No fatalities were reported.
Preliminary reports indicate that at least one of the Kansas tornadoes was a half-mile wide. White said crews were working to determine how many tornadoes touched down, their strength and how long they were on the ground.
Besides damaged homes, White says U.S. 50 was temporarily closed because a tractor-trailer was toppled in the storm. He said a large propane tank tipped over and leaked near Dodge City, where 3-inch hail also was reported.
In Sedgwick County, 2.13 inches of rain fell at Wichita Eisenhower National Airport overnight, according to Scott Smith, a meteorologist at the National Weather Service. “That’s not a record or anything,” Smith said. “It falls into normal parameters.”
There has been 13.37 inches of rain this year, which is 2.65 inches above normal, he said.
But the month of May, even after Tuesday night’s storm, hasn’t been that wet, Smith said. It’s rained a little less than 6 inches so far, which does not even crack the top 25 all-time rainfall records. Last year it rained 11.77 inches in May, good for second all time.
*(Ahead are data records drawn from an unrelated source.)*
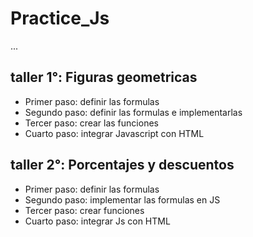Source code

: # Practice_Js

...

## taller 1°: Figuras geometricas

- Primer paso: definir las formulas
- Segundo paso: definir las formulas e implementarlas 
- Tercer paso: crear las funciones
- Cuarto paso: integrar Javascript con HTML


## taller 2°: Porcentajes y descuentos

- Primer paso: definir las formulas 
- Segundo paso: implementar las formulas en JS
- Tercer paso: crear funciones 
- Cuarto paso: integrar Js con HTML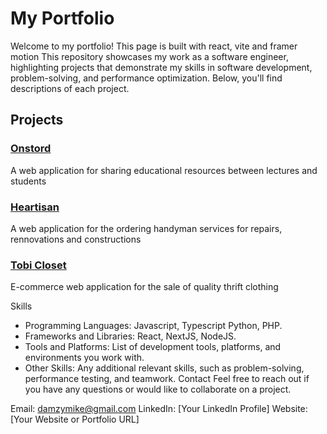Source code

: # My Portfolio

Welcome to my portfolio! This page is built with react, vite and framer motion This repository showcases my work as a software engineer, highlighting projects that demonstrate my skills in software development, problem-solving, and performance optimization. Below, you'll find descriptions of each project.

## Projects
### [Onstord](https://onstord-three.vercel.app)
A web application for sharing educational resources between lectures and students

### [Heartisan](https://heartisan-clients.vercel.app)
A web application for the ordering handyman services for repairs, rennovations and constructions

### [Tobi Closet](https://tc-comm-full.vercel.app)
E-commerce web application for the sale of quality thrift clothing

Skills
- Programming Languages: Javascript, Typescript Python, PHP.
- Frameworks and Libraries: React, NextJS, NodeJS.
- Tools and Platforms: List of development tools, platforms, and environments you work with.
- Other Skills: Any additional relevant skills, such as problem-solving, performance testing, and teamwork.
Contact
Feel free to reach out if you have any questions or would like to collaborate on a project.

Email: [damzymike@gmail.com]()
LinkedIn: [Your LinkedIn Profile]
Website: [Your Website or Portfolio URL]

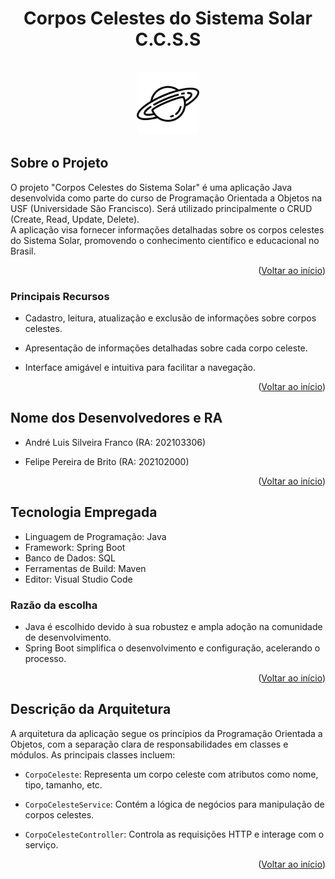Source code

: <a name="readme-top"></a>
<div align="center">

# Corpos Celestes do Sistema Solar <br/> C.C.S.S

<br/>
      <img src="imagens/logo.jpg" alt="Logo" width="100" height="100">
  </a>
</div>
   
## Sobre o Projeto

O projeto "Corpos Celestes do Sistema Solar" é uma aplicação Java desenvolvida como parte do curso de Programação Orientada a Objetos na USF (Universidade São Francisco). Será utilizado principalmente o CRUD (Create, Read, Update, Delete). <br/>
A aplicação visa fornecer informações detalhadas sobre os corpos celestes do Sistema Solar, promovendo o conhecimento científico e educacional no Brasil.

<p align="right">(<a href="#readme-top">Voltar ao início</a>)</p>

### Principais Recursos

- Cadastro, leitura, atualização e exclusão de informações sobre corpos celestes.
- Apresentação de informações detalhadas sobre cada corpo celeste.
- Interface amigável e intuitiva para facilitar a navegação.

  <p align="right">(<a href="#readme-top">Voltar ao início</a>)</p>

## Nome dos Desenvolvedores e RA

- André Luis Silveira Franco (RA: 202103306)
- Felipe Pereira de Brito (RA: 202102000)

  <p align="right">(<a href="#readme-top">Voltar ao início</a>)</p>

## Tecnologia Empregada

- Linguagem de Programação: Java
- Framework: Spring Boot
- Banco de Dados: SQL
- Ferramentas de Build: Maven
- Editor: Visual Studio Code

### Razão da escolha
- Java é escolhido devido à sua robustez e ampla adoção na comunidade de desenvolvimento.
- Spring Boot simplifica o desenvolvimento e configuração, acelerando o processo.

<p align="right">(<a href="#readme-top">Voltar ao início</a>)</p>

## Descrição da Arquitetura

A arquitetura da aplicação segue os princípios da Programação Orientada a Objetos, com a separação clara de responsabilidades em classes e módulos. As principais classes incluem:
- `CorpoCeleste`: Representa um corpo celeste com atributos como nome, tipo, tamanho, etc.
- `CorpoCelesteService`: Contém a lógica de negócios para manipulação de corpos celestes.
- `CorpoCelesteController`: Controla as requisições HTTP e interage com o serviço.

  <p align="right">(<a href="#readme-top">Voltar ao início</a>)</p>


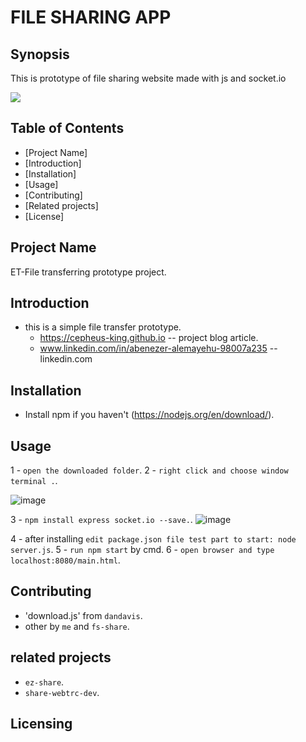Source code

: # FILE SHARING APP

## Synopsis
This is prototype of file sharing website made with js and socket.io

<p><img src="https://github.com/cepheus-king/File-Sharing/blob/main/public/image/logo.png"></p>

## Table of Contents
* [Project Name]
* [Introduction]
* [Installation]
* [Usage]
* [Contributing]
* [Related projects]
* [License]

## Project Name
ET-File transferring prototype project.

## Introduction
* this is a simple file transfer prototype.
     * https://cepheus-king.github.io -- project blog article.
     * www.linkedin.com/in/abenezer-alemayehu-98007a235 -- linkedin.com

## Installation
* Install npm if you haven't (https://nodejs.org/en/download/).

## Usage
1 - `open the downloaded folder`.
2 - `right click and choose window terminal .`.


![image](https://user-images.githubusercontent.com/84628709/160129015-17ffc281-3405-4d3c-aecc-0b9331555c77.png)

3 - `npm install express socket.io --save.`.
![image](https://user-images.githubusercontent.com/84628709/160130260-dc3b2b0c-9520-478f-90dd-a2039bc7b147.png)


4 - after installing `edit package.json file test part to start: node server.js`.
5 - `run npm start` by cmd.
6 - `open browser and type localhost:8080/main.html`.

## Contributing
* 'download.js' from `dandavis`.
*  other by `me` and `fs-share`.

## related projects
* `ez-share`.
* `share-webtrc-dev`.

## Licensing

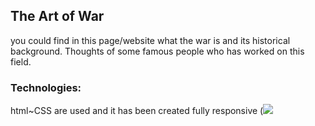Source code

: <h2>The Art of War</h2>
you could find in this page/website what the war is and its historical background. Thoughts of some famous people who has worked on this field.
<h3>Technologies:</h3>
html~CSS are used and it has been created fully responsive
(<img src="https://user-images.githubusercontent.com/129686823/230902214-59ff7362-9272-4349-bacf-90f29aeab2ce.gif" width:70%)/>

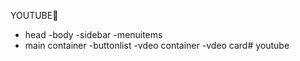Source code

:  YOUTUBE🌠

- head
-body
 -sidebar
 -menuitems
 - main container
    -buttonlist
    -vdeo container
    -vdeo card# youtube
There is a flood warning for southern portions of Sedgwick County and Sumner County, which expired at 9 a.m. Smith said, if no further flooding is reported. Another portion of eastern Sedgwick County and Butler County has a flood warning until 12:30 p.m.
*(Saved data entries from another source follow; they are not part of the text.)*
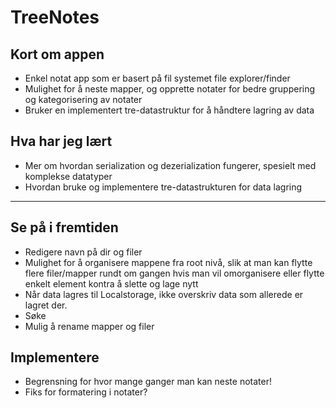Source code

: # TreeNotes

## Kort om appen

- Enkel notat app som er basert på fil systemet file explorer/finder
- Mulighet for å neste mapper, og opprette notater for bedre gruppering og kategorisering av notater
- Bruker en implementert tre-datastruktur for å håndtere lagring av data

## Hva har jeg lært

- Mer om hvordan serialization og dezerialization fungerer, spesielt med komplekse datatyper
- Hvordan bruke og implementere tre-datastrukturen for data lagring

<hr>

## Se på i fremtiden

- Redigere navn på dir og filer
- Mulighet for å organisere mappene fra root nivå, slik at man kan flytte flere filer/mapper rundt om gangen hvis man vil omorganisere eller flytte enkelt element kontra å slette og lage nytt
- Når data lagres til Localstorage, ikke overskriv data som allerede er lagret der.
- Søke
- Mulig å rename mapper og filer

## Implementere

- Begrensning for hvor mange ganger man kan neste notater!
- Fiks for formatering i notater?
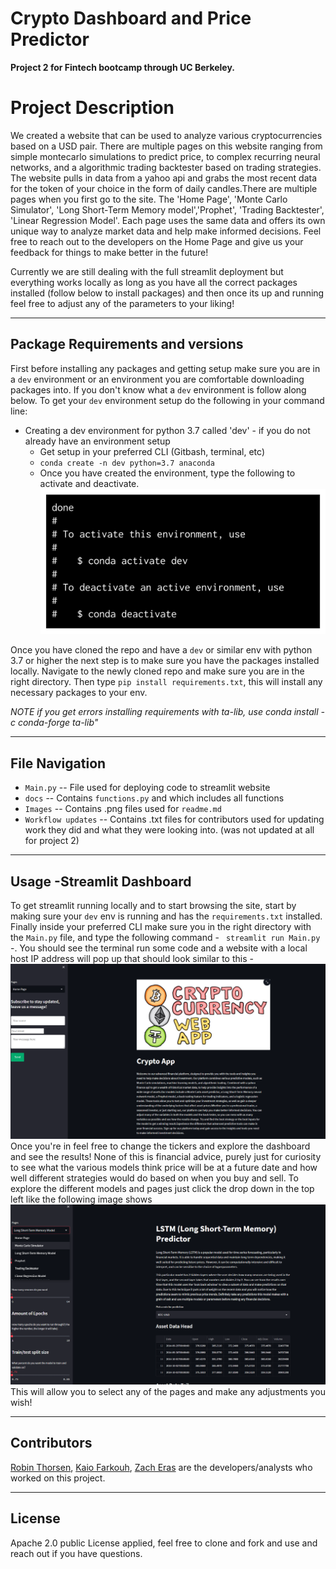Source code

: 
# Crypto Dashboard and Price Predictor
**Project 2 for Fintech bootcamp through UC Berkeley.**

# Project Description
We created a website that can be used to analyze various cryptocurrencies based on a USD pair. There are multiple pages on this website ranging from simple montecarlo simulations to predict price, to complex recurring neural networks, and a algorithmic trading backtester based on trading strategies.
The website pulls in data from a yahoo api and grabs the most recent data for the token of your choice in the form of daily candles.There are multiple pages when you first go to the site. The 'Home Page', 'Monte Carlo Simulator', 'Long Short-Term Memory model','Prophet', 'Trading Backtester', 'Linear Regression Model'. Each page uses the same data and offers its own unique way to analyze market data and help make informed decisions. Feel free to reach out to the developers on the Home Page and give us your feedback for things to make better in the future!

Currently we are still dealing with the full streamlit deployment but everything works locally as long as you have all the correct packages installed (follow below to install packages) and then once its up and running feel free to adjust any of the parameters to your liking!  

---
## Package Requirements and versions
First before installing any packages and getting setup make sure you are in a `dev` environment or an environment you are comfortable downloading packages into. If you don't know what a `dev` environment is follow along below. 
To get your `dev` environment setup do the following in your command line:

- Creating a dev environment for python 3.7 called 'dev' - if you do not already have an environment setup 
    - Get setup in your preferred CLI (Gitbash, terminal, etc)
    - `conda create -n dev python=3.7 anaconda`
    - Once you have created the environment, type the following to activate and deactivate.
![conda activate/deactivate](./Images/anaconda_dev_env.png)

Once you have cloned the repo and have a `dev` or similar env with python 3.7 or higher the next step is to make sure you have the packages installed locally. Navigate to the newly cloned repo and make sure you are in the right directory. 
Then type `pip install requirements.txt`, this will install any necessary packages to your env. 

*NOTE if you get errors installing requirements with ta-lib, use conda install -c conda-forge ta-lib"*

---
## File Navigation
- `Main.py` -- File used for deploying code to streamlit website
- `docs` -- Contains `functions.py` and which includes all functions
- `Images` -- Contains .png files used for `readme.md`
- `Workflow updates` -- Contains .txt files for contributors used for updating work they did and what they were looking into. (was not updated at all for project 2) 

---
## Usage -Streamlit Dashboard
To get streamlit running locally and to start browsing the site, start by making sure your `dev` env is running and has the `requirements.txt` installed. Finally inside your preferred CLI make sure you in the right directory with the `Main.py` file, and type the following command - ` streamlit run Main.py` -. You should see the terminal run some code and a website with a local host IP address will pop up that should look similar to this -
![dashboard](./Images/dashboard.png)
Once you're in feel free to change the tickers and explore the dashboard and see the results! None of this is financial advice, purely just for curiosity to see what the various models think price will be at a future date and how well different strategies would do based on when you buy and sell.
To explore the different models and pages just click the drop down in the top left like the following image shows 
![lstm](./Images/LSTM.png)
This will allow you to select any of the pages and make any adjustments you wish! 



---

## Contributors

[Robin Thorsen](https://www.linkedin.com/in/robin-thorsen-079819120/), [Kaio Farkouh](https://www.linkedin.com/in/kaio-farkouh/), [Zach Eras](https://www.linkedin.com/in/zachary-eras-24b5a8149/) are the developers/analysts who worked on this project. 

---

## License

Apache 2.0 public License applied, feel free to clone and fork and use and reach out if you have questions. 




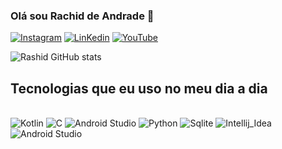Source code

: ### Olá sou Rachid de Andrade  👋

[![Instagram](https://img.shields.io/badge/Instagram-E4405F?style=for-the-badge&logo=instagram&logoColor=white)](https://www.instagram.com/rashid.guitar/)
[![LinKedin](https://img.shields.io/badge/LinkedIn-0077B5?style=for-the-badge&logo=linkedin&logoColor=white)](https://www.linkedin.com/in/rachid-de-andrade-coutinho-41509b266/)
[![YouTube](https://img.shields.io/badge/YouTube-FF0000?style=for-the-badge&logo=youtube&logoColor=white)](https://www.youtube.com/@rachidandrade7733)

![Rashid GitHub stats](https://github-readme-stats.vercel.app/api?username=RachidDevAndroid&show_icons=true&theme=onedark)

## Tecnologias que eu uso no meu dia a dia

<div style="display: inline_black"><br>
<img aling="center" alt="Kotlin" src="https://img.shields.io/badge/Kotlin-0095D5?&style=for-the-badge&logo=kotlin&logoColor=white">
<img aling="center" alt="C" src="https://img.shields.io/badge/C-00599C?style=for-the-badge&logo=c&logoColor=white">
<img aling="center" alt="Android Studio" src="https://img.shields.io/badge/FireBase-FE7A16?style=for-the-badge&logo=&logoColor=white">
<img aling="center" alt="Python" src="https://img.shields.io/badge/Python-14354C?style=for-the-badge&logo=python&logoColor=white">
<img aling="center" alt="Sqlite" src="https://img.shields.io/badge/SQLite-07405E?style=for-the-badge&logo=sqlite&logoColor=white">
<img aling="center" alt="Intellij_Idea" src="https://img.shields.io/badge/IntelliJ_IDEA-000000.svg?style=for-the-badge&logo=intellij-idea&logoColor=white">
<img aling="center" alt="Android Studio" src="https://img.shields.io/badge/Android_Studio-3DDC8?style=for-the-badge&logo=android-studio&logoColor=white">

</div>

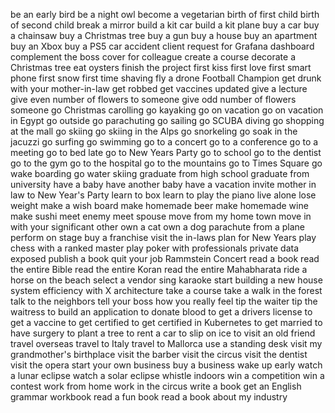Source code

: be an early bird
be a night owl
become a vegetarian
birth of first child
birth of second child
break a mirror
build a kit car
build a kit plane
buy a car
buy a chainsaw
buy a Christmas tree
buy a gun
buy a house
buy an apartment
buy an Xbox
buy a PS5
car accident
client request for Grafana dashboard
complement the boss
cover for colleague
create a course
decorate a Christmas tree
eat oysters
finish the project
first kiss
first love
first smart phone
first snow
first time shaving
fly a drone
Football Champion 
get drunk with your mother-in-law
get robbed
get vaccines updated
give a lecture
give even number of flowers to someone
give odd number of flowers someone
go Christmas carolling
go kayaking
go on vacation
go on vacation in Egypt
go outside
go parachuting
go sailing
go SCUBA diving
go shopping at the mall
go skiing
go skiing in the Alps
go snorkeling
go soak in the jacuzzi
go surfing
go swimming 
go to a concert
go to a conference
go to a meeting
go to bed late
go to New Years Party
go to school
go to the dentist
go to the gym
go to the hospital
go to the mountains
go to Times Square
go wake boarding
go water skiing
graduate from high school
graduate from university
have a baby
have another baby
have a vacation
invite mother in law to New Year's Party
learn to box
learn to play the piano
live alone
lose weight
make a wish board
make homemade beer
make homemade wine
make sushi
meet enemy
meet spouse
move from my home town
move in with your significant other
own a cat
own a dog
parachute from a plane
perform on stage
buy a franchise
visit the in-laws
plan for New Years
play chess with a ranked master
play poker with professionals
private data exposed
publish a book
quit your job
Rammstein Concert
read a book
read the entire Bible
read the entire Koran
read the entire Mahabharata
ride a horse on the beach
select a vendor
sing karaoke
start building a new house
system efficiency with X architecture
take a course
take a walk in the forest
talk to the neighbors
tell your boss how you really feel
tip the waiter
tip the waitress
to build an application
to donate blood
to get a drivers license
to get a vaccine
to get certified
to get certified in Kubernetes
to get married
to have surgery
to plant a tree
to rent a car
to slip on ice
to visit an old friend
travel overseas
travel to Italy
travel to Mallorca
use a standing desk
visit my grandmother's birthplace
visit the barber
visit the circus
visit the dentist
visit the opera
start your own business
buy a business
wake up early
watch a lunar eclipse
watch a solar eclipse
whistle indoors
win a competition
win a contest
work from home
work in the circus
write a book
get an English grammar workbook
read a fun book
read a book about my industry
“Generally all that is, is there might be some streets closed because of water over the road and that is pretty typical of downtown Wichita,” Smith said. “When a storm goes over Wichita you have nothing but concrete everywhere so you get flooding.”
An accident on the Kansas Turnpike near K-15 closed a lane early in the morning according to the Kansas Turnpike Authority, but it wasn’t related to flooding.
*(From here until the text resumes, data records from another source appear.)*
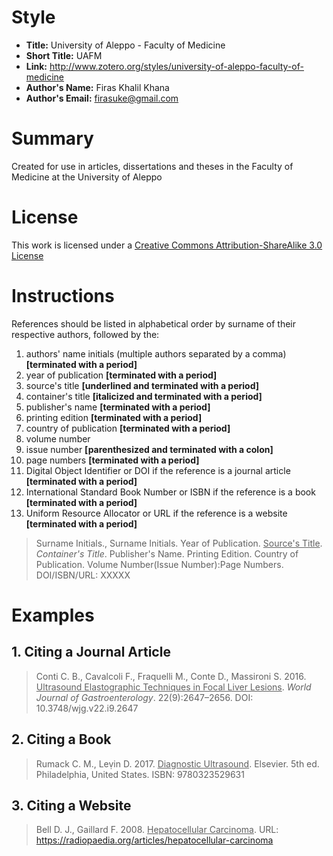 # Style
 - **Title:** University of Aleppo - Faculty of Medicine
 - **Short Title:** UAFM
 - **Link:** http://www.zotero.org/styles/university-of-aleppo-faculty-of-medicine
 - **Author's Name:** Firas Khalil Khana
 - **Author's Email:** firasuke@gmail.com

# Summary
Created for use in articles, dissertations and theses in the Faculty of Medicine at the University of Aleppo

# License
This work is licensed under a [Creative Commons Attribution-ShareAlike 3.0 License](http://creativecommons.org/licenses/by-sa/3.0/)

# Instructions
References should be listed in alphabetical order by surname of their respective authors, followed by the:

 1. authors' name initials (multiple authors separated by a comma) **[terminated with a period]**
 2. year of publication **[terminated with a period]**
 3. source's title **[underlined and terminated with a period]**
 4. container's title **[italicized and terminated with a period]**
 5. publisher's name **[terminated with a period]**
 6. printing edition **[terminated with a period]**
 7. country of publication **[terminated with a period]**
 8. volume number
 9. issue number **[parenthesized and terminated with a colon]**
 10. page numbers **[terminated with a period]**
 11. Digital Object Identifier or DOI if the reference is a journal article **[terminated with a period]**
 12. International Standard Book Number or ISBN if the reference is a book **[terminated with a period]**
 13. Uniform Resource Allocator or URL if the reference is a website **[terminated with a period]**

> Surname Initials., Surname Initials. Year of Publication. <ins>Source's Title</ins>. <em>Container's Title</em>. Publisher's Name. Printing Edition. Country of Publication. Volume Number(Issue Number):Page Numbers. DOI/ISBN/URL: XXXXX

# Examples
## 1. Citing a Journal Article
> Conti C. B., Cavalcoli F., Fraquelli M., Conte D., Massironi S. 2016. <ins>Ultrasound Elastographic Techniques in Focal Liver Lesions</ins>. <em>World Journal of Gastroenterology</em>. 22(9):2647–2656. DOI: 10.3748/wjg.v22.i9.2647

## 2. Citing a Book
> Rumack C. M., Leṿin D. 2017. <ins>Diagnostic Ultrasound</ins>. Elsevier. 5th ed. Philadelphia, United States. ISBN: 9780323529631

## 3. Citing a Website
> Bell D. J., Gaillard F. 2008. <ins>Hepatocellular Carcinoma</ins>. URL: https://radiopaedia.org/articles/hepatocellular-carcinoma
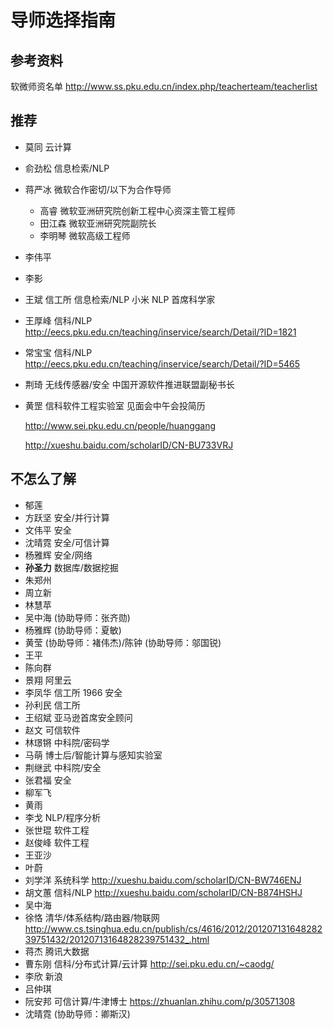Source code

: # 导师选择指南

## 参考资料

软微师资名单 http://www.ss.pku.edu.cn/index.php/teacherteam/teacherlist

## 推荐

- 莫同 云计算
- 俞劲松 信息检索/NLP
- 蒋严冰 微软合作密切/以下为合作导师
  - 高睿 微软亚洲研究院创新工程中心资深主管工程师
  - 田江森 微软亚洲研究院副院长
  - 李明琴 微软高级工程师
- 李伟平
- 李影
- 王斌 信工所 信息检索/NLP 小米 NLP 首席科学家

- 王厚峰 信科/NLP http://eecs.pku.edu.cn/teaching/inservice/search/Detail/?ID=1821

- 常宝宝 信科/NLP http://eecs.pku.edu.cn/teaching/inservice/search/Detail/?ID=5465

- 荆琦 无线传感器/安全 中国开源软件推进联盟副秘书长 

- 黄罡 信科软件工程实验室 见面会中午会投简历

  http://www.sei.pku.edu.cn/people/huanggang 

  http://xueshu.baidu.com/scholarID/CN-BU733VRJ

## 不怎么了解

- 郁莲
- 方跃坚 安全/并行计算
- 文伟平 安全
- 沈晴霓 安全/可信计算
- 杨雅辉 安全/网络
- **孙圣力** 数据库/数据挖掘
- 朱郑州
- 周立新
- 林慧苹
- 吴中海 (协助导师：张齐勋)
- 杨雅辉 (协助导师：夏敏)
- 黄莹 (协助导师：褚伟杰)/陈钟 (协助导师：邬国锐)
- 王平
- 陈向群
- 景翔 阿里云
- 李凤华 信工所 1966 安全
- 孙利民 信工所
- 王绍斌 亚马逊首席安全顾问
- 赵文 可信软件
- 林璟锵 中科院/密码学
- 马萌 博士后/智能计算与感知实验室
- 荆继武 中科院/安全
- 张君福 安全
- 柳军飞
- 黄雨
- 李戈 NLP/程序分析
- 张世琨 软件工程
- 赵俊峰 软件工程
- 王亚沙
- 叶蔚
- 刘学洋 系统科学 http://xueshu.baidu.com/scholarID/CN-BW746ENJ
- 胡文蕙 信科/NLP http://xueshu.baidu.com/scholarID/CN-B874HSHJ
- 吴中海
- 徐恪 清华/体系结构/路由器/物联网 http://www.cs.tsinghua.edu.cn/publish/cs/4616/2012/20120713164828239751432/20120713164828239751432_.html
- 蒋杰 腾讯大数据
- 曹东刚 信科/分布式计算/云计算 http://sei.pku.edu.cn/~caodg/
- 李欣 新浪
- 吕仲琪
- 阮安邦 可信计算/牛津博士 https://zhuanlan.zhihu.com/p/30571308
- 沈晴霓 (协助导师：卿斯汉)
In Oklahoma, the drowning happened early Wednesday when a vehicle was swept into a drainage culvert near Davenport, about 50 miles northeast of Oklahoma City, the highway patrol said. The National Weather Service said 3 to 6 inches of rain fell in parts of Oklahoma, and that a flood warning was in effect through Wednesday afternoon.
In Arkansas, the boy who fell into a storm drain wasn’t seriously hurt. Police Cpl. Jason Chester tells television station KAIT that the boy said he clung to a pole. He was rescued after two officers heard his cries for help and pulled him to safety.
Elsewhere, several structures were damaged when a “probable” tornado touched down in northeast Oklahoma, near Bristow, according to the weather service. The Oklahoma Highway Patrol said no one was injured.
In Michigan’s Upper Peninsula, two weak tornadoes snapped pine trees, the National Weather Service said. No injuries were reported. The agency said the first tornado was detected near Republic, Michigan, on Tuesday afternoon and the second a short time later nearby.
In Colorado, several tornadoes were reported Tuesday but the most serious damage appears to have been caused by hail.
The National Weather Service reported hail caused extensive damage to buildings and vehicles near Platner and Otis in Washington County on the Eastern Plains. Tornadoes knocked power poles down in Adams County, while smaller hail piled up like snow in some parts of the Denver area.
Tornado warnings also were issued the Texas Panhandle, and the Storm Prediction Center in Norman, Oklahoma, said storms can be expected throughout the week in the Great Plains.